In discussion with @ekluzek I propose we reorganize our python/ctsm directory into a more conventional python package layout. Essentially this means:

  1. Group the 20+ files inside python/ctsm/ into grouped modules/subdirectories, like already exists for site_and_regional, crop_calendars, etc.
  2. Move the test suite (currently in python/ctsm/test/) out of the main package and into python/tests/, and then group into unit/ and sys/ tests and then inside that mirror the new directory structure of python/ctsm/.
  3. Make pyproject.toml an actual build configuration, and then also expose our command-line tools as [project.scripts] entries, replacing all our copy-pasted skeleton wrappers in tools. (though actually see some potential problems with the command-line entry tools below)

Motivation

For the grouping: Right now a bunch of modules sit in one giant folder, alongside some that are already organized. This makes it hard to tell immediately what relates to what, and we may get import collisions as we continue to develop and add more modules.

For the tests: The test files (distinguished by test_unit_.. and test_sys_...) are also in one giant file inside the package. This is non-standard and also makes it awkward to distinguish between the fast unit tests and slower sys tests that require input data. And then anything that imports ctsm also pulls in all these tests.

For the tools/ wrappers: These skeleton wrappers are nice in that they separate the calling exectuable from the actual program and make it more easily accessible, but they all share the same copy-pasted boilerplate code:

_CTSM_PYTHON = os.path.join(os.path.dirname(os.path.realpath(__file__)),
                            os.pardir,
                            os.pardir,
                            'python')
sys.path.insert(1, _CTSM_PYTHON)

from ctsm.crop_calendars.process_ggcmi_shdates import main

if __name__ == "__main__":
    main()

This hard-codes the relative path from the tool back to the python/ directory. So every new tool needs to copy-paste this code, and if the structure ever change we have to change all the instances of it.
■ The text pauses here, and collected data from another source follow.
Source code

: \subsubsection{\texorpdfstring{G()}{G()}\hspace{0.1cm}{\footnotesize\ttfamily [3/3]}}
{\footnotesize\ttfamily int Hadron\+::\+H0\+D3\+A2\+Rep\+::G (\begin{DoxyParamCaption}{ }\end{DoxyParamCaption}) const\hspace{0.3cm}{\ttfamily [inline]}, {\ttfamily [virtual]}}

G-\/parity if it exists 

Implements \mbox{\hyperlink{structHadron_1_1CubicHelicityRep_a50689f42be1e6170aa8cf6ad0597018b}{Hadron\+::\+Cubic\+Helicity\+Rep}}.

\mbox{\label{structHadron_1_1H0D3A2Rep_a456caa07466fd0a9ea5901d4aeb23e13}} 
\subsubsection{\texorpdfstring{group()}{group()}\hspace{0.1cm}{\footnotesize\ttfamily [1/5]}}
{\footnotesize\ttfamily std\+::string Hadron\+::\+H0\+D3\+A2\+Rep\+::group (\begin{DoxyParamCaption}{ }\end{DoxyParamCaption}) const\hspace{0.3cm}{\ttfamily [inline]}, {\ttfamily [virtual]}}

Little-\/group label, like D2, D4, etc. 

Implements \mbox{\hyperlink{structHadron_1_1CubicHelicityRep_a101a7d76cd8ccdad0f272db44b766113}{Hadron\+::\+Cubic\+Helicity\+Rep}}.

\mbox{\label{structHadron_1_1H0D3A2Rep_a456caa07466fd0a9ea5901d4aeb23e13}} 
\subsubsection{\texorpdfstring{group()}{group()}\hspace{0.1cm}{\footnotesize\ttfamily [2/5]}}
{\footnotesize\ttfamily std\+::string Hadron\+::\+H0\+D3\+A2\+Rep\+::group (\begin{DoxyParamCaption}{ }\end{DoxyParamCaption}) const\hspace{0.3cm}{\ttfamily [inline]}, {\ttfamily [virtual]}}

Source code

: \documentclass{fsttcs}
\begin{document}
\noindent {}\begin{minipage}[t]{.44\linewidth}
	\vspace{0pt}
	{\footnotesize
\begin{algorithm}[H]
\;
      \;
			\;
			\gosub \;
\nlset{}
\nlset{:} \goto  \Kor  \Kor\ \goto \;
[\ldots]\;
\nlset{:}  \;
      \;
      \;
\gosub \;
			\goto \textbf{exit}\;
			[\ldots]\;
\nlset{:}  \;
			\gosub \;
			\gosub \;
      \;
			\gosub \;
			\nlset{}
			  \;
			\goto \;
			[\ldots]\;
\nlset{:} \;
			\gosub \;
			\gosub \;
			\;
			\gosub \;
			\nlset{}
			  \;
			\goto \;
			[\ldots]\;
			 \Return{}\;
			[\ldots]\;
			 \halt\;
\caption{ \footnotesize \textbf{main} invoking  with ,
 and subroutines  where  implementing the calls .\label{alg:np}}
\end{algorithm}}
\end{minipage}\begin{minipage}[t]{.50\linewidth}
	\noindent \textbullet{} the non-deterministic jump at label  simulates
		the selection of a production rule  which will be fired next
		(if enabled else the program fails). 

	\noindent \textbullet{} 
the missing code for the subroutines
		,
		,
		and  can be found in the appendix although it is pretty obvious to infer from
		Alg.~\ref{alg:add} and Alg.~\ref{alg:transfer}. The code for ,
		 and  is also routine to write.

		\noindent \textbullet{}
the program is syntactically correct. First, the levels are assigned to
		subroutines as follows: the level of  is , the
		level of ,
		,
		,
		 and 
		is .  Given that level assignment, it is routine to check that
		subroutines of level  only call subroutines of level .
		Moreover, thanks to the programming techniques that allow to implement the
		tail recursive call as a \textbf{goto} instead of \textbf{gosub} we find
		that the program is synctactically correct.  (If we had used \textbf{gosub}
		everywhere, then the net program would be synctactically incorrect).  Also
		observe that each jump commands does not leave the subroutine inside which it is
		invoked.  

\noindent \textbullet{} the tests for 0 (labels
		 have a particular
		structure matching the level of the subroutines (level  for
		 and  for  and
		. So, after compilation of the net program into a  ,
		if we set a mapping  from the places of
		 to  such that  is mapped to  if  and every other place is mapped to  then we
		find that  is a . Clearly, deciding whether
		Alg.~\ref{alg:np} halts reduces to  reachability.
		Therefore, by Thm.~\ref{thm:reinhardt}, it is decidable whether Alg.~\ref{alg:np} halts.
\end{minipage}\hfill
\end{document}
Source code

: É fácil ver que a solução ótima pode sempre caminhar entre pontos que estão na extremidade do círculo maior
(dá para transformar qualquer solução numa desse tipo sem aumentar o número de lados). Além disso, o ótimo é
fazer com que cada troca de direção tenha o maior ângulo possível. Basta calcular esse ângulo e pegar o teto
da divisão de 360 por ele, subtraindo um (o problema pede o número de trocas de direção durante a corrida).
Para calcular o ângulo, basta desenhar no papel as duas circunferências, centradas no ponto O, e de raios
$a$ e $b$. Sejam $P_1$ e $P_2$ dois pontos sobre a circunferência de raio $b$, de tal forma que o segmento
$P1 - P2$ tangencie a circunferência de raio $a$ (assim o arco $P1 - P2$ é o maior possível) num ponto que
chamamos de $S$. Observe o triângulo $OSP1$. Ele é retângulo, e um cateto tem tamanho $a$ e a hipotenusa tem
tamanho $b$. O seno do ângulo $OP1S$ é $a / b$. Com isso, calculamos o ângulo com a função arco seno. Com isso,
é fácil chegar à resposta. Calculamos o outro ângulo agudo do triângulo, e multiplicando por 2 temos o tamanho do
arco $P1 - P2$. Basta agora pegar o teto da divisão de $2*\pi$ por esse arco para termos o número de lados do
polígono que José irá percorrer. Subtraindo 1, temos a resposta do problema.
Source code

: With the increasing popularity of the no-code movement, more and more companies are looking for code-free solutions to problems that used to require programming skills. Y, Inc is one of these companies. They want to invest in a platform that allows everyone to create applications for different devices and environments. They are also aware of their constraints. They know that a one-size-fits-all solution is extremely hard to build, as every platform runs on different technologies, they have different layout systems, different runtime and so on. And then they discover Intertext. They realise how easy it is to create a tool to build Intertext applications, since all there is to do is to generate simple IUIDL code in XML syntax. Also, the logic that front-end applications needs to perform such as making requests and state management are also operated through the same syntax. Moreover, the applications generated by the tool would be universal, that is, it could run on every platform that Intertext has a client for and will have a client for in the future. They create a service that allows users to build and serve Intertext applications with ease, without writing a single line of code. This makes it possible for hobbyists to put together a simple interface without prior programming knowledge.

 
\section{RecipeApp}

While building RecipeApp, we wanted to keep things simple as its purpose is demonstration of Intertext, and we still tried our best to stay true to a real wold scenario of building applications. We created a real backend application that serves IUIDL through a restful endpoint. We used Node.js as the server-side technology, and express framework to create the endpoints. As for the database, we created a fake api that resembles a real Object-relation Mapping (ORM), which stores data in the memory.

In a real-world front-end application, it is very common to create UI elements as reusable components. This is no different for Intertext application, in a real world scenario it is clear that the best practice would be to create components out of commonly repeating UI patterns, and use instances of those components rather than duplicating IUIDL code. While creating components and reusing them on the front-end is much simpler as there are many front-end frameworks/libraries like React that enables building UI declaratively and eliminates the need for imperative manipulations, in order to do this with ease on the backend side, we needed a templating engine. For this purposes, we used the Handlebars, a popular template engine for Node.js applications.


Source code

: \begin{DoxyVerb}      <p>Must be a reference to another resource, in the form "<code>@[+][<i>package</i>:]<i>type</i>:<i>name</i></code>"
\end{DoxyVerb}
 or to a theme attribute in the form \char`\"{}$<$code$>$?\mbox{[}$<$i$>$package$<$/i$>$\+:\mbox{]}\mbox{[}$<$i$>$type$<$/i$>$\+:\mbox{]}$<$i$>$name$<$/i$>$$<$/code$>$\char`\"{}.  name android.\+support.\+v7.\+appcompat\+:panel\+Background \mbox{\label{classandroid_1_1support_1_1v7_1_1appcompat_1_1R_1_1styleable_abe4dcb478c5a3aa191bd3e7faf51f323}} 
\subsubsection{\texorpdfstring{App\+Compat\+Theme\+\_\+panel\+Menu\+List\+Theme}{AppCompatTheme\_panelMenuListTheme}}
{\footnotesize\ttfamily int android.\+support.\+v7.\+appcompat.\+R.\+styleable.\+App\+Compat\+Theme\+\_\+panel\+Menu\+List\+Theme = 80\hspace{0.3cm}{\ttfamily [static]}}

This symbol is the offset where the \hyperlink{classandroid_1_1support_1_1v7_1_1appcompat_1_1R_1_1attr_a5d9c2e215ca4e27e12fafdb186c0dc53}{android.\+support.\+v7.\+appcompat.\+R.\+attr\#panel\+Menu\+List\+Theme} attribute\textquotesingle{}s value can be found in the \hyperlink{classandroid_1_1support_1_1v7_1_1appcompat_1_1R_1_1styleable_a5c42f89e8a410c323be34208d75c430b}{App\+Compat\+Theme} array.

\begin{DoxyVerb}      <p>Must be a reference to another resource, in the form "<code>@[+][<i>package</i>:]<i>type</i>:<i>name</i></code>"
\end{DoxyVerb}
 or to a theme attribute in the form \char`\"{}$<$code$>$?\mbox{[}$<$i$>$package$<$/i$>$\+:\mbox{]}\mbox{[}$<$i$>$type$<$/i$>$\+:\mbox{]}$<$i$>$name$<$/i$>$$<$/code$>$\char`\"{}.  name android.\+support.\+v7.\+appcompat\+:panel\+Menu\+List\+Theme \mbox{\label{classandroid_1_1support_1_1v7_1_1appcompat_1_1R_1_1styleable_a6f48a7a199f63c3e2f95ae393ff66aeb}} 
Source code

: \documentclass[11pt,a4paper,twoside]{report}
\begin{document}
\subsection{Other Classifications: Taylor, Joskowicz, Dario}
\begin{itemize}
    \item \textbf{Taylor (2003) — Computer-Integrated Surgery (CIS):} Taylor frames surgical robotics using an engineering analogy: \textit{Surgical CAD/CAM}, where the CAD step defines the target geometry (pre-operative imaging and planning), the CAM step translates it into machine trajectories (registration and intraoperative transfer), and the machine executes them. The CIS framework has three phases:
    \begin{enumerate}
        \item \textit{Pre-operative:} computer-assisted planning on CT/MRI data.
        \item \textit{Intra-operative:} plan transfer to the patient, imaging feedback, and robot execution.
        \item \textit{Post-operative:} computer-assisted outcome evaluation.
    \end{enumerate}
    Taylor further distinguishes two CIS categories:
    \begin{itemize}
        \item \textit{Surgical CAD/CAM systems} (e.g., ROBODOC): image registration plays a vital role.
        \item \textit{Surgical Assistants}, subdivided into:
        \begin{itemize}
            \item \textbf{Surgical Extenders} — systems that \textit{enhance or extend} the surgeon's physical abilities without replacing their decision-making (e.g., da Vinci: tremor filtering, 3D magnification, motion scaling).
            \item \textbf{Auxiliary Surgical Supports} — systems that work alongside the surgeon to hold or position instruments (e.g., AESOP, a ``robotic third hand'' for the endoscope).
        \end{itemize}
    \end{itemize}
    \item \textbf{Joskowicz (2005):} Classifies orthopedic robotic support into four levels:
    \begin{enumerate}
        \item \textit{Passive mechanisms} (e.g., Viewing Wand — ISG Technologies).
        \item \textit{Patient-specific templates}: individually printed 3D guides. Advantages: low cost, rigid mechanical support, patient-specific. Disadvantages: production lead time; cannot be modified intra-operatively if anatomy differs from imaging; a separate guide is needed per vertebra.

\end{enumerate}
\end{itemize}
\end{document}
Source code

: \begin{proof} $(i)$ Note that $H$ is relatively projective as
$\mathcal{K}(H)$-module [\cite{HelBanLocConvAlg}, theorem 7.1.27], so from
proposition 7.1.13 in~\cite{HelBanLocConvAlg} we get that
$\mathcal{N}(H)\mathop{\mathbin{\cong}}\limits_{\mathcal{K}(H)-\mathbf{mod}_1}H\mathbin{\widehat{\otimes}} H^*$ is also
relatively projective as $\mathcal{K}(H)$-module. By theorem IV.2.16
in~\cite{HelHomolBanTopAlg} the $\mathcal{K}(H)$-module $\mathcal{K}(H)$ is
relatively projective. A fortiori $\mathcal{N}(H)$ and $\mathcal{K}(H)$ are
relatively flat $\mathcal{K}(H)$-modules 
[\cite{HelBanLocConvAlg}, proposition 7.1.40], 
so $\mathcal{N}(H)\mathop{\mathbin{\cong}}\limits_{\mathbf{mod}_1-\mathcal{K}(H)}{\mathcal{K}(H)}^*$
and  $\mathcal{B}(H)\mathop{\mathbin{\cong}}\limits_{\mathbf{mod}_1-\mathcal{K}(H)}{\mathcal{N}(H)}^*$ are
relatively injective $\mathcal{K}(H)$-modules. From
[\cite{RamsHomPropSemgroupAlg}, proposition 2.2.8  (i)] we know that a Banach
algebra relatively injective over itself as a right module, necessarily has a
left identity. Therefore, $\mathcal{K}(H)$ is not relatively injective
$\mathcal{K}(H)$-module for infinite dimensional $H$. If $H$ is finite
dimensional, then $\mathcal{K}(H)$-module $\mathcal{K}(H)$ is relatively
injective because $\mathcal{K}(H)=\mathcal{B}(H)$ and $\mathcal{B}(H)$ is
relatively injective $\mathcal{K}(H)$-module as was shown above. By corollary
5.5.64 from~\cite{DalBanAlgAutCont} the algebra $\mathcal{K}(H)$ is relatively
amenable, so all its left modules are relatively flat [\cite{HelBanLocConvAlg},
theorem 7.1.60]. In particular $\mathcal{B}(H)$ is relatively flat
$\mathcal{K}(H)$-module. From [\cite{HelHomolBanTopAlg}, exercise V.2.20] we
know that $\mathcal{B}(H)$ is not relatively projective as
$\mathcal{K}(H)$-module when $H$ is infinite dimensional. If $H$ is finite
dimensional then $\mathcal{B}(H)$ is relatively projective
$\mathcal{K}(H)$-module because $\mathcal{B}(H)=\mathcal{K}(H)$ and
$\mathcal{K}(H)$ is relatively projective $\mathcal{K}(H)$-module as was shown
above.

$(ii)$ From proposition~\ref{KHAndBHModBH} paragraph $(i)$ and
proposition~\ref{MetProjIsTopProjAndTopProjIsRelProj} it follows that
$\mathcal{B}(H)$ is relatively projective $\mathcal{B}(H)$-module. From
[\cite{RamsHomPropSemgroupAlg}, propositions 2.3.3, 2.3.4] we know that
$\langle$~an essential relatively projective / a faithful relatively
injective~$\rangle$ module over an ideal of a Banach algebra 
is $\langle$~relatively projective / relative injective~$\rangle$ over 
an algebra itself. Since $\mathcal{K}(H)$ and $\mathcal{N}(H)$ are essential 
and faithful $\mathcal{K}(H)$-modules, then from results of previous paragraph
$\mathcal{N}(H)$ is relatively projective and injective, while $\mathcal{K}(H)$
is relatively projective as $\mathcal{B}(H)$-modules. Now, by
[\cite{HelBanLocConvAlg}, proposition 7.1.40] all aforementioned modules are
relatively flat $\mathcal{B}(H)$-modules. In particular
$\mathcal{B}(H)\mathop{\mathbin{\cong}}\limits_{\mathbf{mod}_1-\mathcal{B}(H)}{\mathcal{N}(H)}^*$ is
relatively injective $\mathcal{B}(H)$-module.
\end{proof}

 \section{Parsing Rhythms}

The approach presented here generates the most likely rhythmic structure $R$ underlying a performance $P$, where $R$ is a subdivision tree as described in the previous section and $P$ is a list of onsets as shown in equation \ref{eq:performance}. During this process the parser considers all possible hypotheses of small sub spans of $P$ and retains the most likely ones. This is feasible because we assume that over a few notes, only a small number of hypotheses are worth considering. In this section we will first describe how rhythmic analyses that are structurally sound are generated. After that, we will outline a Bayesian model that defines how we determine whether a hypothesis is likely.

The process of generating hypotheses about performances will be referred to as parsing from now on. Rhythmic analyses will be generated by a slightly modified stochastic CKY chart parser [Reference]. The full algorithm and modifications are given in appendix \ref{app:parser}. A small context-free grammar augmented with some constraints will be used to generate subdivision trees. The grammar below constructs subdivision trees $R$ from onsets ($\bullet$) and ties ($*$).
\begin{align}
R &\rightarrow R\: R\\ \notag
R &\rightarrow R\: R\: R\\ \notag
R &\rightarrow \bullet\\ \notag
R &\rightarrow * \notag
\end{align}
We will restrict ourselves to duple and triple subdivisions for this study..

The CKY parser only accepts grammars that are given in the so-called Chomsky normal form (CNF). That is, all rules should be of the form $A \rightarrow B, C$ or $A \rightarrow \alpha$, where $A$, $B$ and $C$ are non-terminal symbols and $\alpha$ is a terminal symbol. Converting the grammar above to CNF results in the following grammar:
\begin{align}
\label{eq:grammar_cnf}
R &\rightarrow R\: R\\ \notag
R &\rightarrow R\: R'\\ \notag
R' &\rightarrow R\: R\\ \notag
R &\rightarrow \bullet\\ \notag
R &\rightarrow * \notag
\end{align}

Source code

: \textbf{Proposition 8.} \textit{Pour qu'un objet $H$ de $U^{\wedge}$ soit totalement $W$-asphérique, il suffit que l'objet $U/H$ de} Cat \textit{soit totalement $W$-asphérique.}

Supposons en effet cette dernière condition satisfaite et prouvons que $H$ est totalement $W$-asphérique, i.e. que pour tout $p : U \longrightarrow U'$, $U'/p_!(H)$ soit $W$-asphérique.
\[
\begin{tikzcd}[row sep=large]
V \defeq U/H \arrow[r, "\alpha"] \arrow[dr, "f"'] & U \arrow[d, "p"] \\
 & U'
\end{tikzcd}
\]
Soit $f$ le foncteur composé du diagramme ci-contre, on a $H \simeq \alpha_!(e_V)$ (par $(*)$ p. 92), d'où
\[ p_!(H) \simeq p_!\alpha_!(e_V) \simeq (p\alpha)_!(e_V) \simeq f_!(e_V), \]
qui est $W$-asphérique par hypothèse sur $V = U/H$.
If we actually have a pyproject.toml file that builds our package (right now it just sets up black), we can set up project scripts, as well as have depencencies, a package version, as well as some other nice things like pylint and pytest settings.

Proposed new structure

Here is the structure I propose, though we may want to work out together the exact sub-directories and what goes in them under the ctsm/ dir.

python/
├── ctsm/
│   ├── crop_calendars/        # already exists
│   ├── joblauncher/           # already exists
│   ├── modify_input_files/    # already exists
│   ├── param_utils/           # already exists
│   ├── site_and_regional/     # already exists
│   ├── toolchain/             # already exists
│   ├── shared/                # utils, arg_utils, logging, etc, (?)
│   ├── mesh/               
│   ├── lilac/    
│   ├── machine/                          
│   │   etc....
├── tests/
│   ├── unit/  # mirrors ctsm structure
│   ├── sys/   # mirrors ctsm structure
├── pyproject.toml
├── conda_env_ctsm_py.yml
├── other needed files...
└── README.md

This module-to-package mapping under ctsm/ is just a starting point, and we should discuss it together.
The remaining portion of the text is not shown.